If you vehemently disagree with me, that is just fine. My guess is you are too wrapped up in what you want to have to really give any other point of view any serious consideration. My justification for making such bold and accusatory statements? If someone like myself, without a post-secondary education can find a way to struggle, scrape and save enough to raise my own large family, pay all of the bills, and feed them on top of that, then there is absolutely no reason that anyone cannot afford to keep one parent in the home to raise their children.

One of the biggest arguments to my viewpoint comes in this form: “While people like you (meaning me) choose to have only one income, some mothers choose to have a life and career.

I can’t tell you how many times I have had that one thrown at me. However, it simply lends support to my strident opposition to a nanny state. My reply to those who use this reasoning is simply that if they choose to have a career, then they should choose one that will allow them to hire a qualified child care professional at their own expense, not at mine.

There is also this one. “You have struggled for years on one income. I don’t want to live like that.” My response? Simple. “Neither did I”. My wife and I made the decision to have children, thus we decided to raise them. Since we did not have a three-digit income, it was rough. It is called sacrifice and my precious kids were worth every struggle and then some. As well, hard the times that we have had to endure together have solidified our union. We are a close family and will stay that way.

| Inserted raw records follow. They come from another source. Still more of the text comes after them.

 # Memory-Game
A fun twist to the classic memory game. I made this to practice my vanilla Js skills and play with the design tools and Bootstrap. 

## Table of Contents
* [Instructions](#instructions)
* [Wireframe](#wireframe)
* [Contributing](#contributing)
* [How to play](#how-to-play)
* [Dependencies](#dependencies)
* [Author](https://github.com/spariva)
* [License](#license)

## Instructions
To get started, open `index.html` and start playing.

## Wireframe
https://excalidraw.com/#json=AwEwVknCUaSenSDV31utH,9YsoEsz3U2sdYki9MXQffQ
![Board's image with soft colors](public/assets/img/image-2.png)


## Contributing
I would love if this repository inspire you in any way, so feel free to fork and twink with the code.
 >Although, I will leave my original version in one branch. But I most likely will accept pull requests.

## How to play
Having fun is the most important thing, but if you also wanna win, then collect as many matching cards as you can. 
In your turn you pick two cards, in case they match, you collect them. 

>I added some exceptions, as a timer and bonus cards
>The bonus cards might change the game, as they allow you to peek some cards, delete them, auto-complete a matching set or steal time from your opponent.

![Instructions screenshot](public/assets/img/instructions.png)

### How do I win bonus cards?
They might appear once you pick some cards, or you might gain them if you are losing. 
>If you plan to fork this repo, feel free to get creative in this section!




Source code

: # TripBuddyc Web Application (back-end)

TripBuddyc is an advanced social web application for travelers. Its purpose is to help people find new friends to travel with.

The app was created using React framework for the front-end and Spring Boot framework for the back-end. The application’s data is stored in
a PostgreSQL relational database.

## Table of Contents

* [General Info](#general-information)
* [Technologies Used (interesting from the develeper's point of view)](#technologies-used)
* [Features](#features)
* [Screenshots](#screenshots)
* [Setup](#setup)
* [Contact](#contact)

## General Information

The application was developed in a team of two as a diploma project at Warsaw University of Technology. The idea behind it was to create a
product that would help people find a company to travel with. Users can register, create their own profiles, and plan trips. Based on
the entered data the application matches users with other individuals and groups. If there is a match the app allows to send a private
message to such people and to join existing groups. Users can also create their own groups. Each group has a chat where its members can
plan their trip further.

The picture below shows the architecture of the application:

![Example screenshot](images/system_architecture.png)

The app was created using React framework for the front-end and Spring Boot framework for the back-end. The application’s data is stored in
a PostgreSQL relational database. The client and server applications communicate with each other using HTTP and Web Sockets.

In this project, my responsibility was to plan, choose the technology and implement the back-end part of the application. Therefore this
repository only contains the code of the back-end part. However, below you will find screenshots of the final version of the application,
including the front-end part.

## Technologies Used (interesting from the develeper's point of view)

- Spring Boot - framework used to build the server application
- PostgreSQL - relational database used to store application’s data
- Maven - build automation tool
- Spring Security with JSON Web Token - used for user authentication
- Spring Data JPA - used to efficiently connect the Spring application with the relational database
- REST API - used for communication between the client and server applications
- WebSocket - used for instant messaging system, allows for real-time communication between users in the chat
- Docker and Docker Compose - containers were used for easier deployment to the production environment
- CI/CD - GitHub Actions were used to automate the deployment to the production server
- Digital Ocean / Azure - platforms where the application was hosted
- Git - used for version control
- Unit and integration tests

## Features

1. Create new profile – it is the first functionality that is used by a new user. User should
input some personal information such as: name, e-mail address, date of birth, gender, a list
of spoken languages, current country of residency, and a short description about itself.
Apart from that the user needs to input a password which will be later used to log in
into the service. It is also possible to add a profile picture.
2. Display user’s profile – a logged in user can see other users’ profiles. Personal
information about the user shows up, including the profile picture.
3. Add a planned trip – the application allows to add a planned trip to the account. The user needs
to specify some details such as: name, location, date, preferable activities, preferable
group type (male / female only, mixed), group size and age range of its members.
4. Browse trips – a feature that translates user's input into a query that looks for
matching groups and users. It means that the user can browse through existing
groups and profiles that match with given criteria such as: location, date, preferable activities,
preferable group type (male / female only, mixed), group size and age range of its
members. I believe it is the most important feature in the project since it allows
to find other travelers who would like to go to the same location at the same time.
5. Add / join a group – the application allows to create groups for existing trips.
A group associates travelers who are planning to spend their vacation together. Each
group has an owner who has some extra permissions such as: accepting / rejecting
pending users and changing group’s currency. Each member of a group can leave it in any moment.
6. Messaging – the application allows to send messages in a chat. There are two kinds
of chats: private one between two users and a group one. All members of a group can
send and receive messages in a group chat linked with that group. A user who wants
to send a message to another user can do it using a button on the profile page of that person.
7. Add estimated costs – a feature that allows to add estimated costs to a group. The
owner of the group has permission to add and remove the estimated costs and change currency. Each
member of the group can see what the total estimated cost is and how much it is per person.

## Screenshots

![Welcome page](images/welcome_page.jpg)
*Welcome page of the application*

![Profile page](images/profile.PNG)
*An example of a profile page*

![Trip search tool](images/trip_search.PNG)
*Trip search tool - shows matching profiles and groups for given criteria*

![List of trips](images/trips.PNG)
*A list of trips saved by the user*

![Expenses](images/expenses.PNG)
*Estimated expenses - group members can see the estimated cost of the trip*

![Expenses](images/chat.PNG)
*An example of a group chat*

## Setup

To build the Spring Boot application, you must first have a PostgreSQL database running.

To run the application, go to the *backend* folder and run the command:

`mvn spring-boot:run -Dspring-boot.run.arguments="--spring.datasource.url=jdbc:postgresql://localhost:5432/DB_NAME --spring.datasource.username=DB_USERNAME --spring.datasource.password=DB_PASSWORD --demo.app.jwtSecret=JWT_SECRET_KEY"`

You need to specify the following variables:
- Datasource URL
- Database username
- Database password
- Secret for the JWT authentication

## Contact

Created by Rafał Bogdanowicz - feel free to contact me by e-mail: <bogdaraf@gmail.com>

While it would have been great to have had yet another government program to make our life easier, it was simply not the way we would have wanted it to be. My wife and I firmly believe that we are responsible for our children’s care. That includes their supervision. We calculated what we would need to do to provide these things ourselves, as we felt that we had no right to ask every other Canadian to give us a part of their hard earned paycheque to pay for decisions that we had willingly made, and that is all a universal daycare program would do. It would extract payment from everyone to assist those who have decided to have children. Why do we feel that we have that right?

The Liberal plan for daycare is a blanket one. That means the wealthy, and I mean the truly wealthy, will also be able to utilize this system. It also means that the habitually lazy whose sole career is to have more babies will also be able to utilize this system. Say what you want about that statement, but I have seen such people in my own community while growing up and still see them today, and you know that I am telling the truth because you have seen them to.

A huge concern to many that I talk to about this behemoth is that those who already grab a ride on our coat tails will simply be able to further desert their responsibilities and that is a valid fear. There is never much political will to tell those who wish not to work that they can’t have something. For some reason we feel that they are deserving of every plum that there is and never consider that perhaps we should require some effort on their part.

That may sound harsh and uncompassionate, but let me make it clear that I do not condemn all who have made a mistake in life or have made a few poor choices. I have made some of my own as well. But if some (and there are many) decide that it is a viable career path, then we ought to shake them out of the social safety net. So far, I have never seen a liberal program that tackled this issue, nor do I believe that I ever will. The Liberal daycare platform has so far not addressed this opportunity for abuse.

If perhaps we could find a way to ensure that only those who work can take advantage of this overly generous program, then perhaps it would gain the further public support which it needs to gain government support. Also, there are many single parents who would be able to use daycare support to re-enter the workforce, and this is a very positive step, but we can alleviate their hardship in other ways instead of an all-encompassing monster program.

If and when the Liberals ever get a mandate to once again rule our nation, you can be assured that Canada will have yet one more sink hole in which to flush its financial resources. It will be there for all and will simply be abused like all of our other wide open social programs. It will further encourage Canadians to dump their own children off on somebody else’s step, and will further serve to erode our society as the next generation becomes even more detached. It will mesh nicely with all of the other over-generous self-defeating all-encompassing liberal social programs that have failed miserably before it.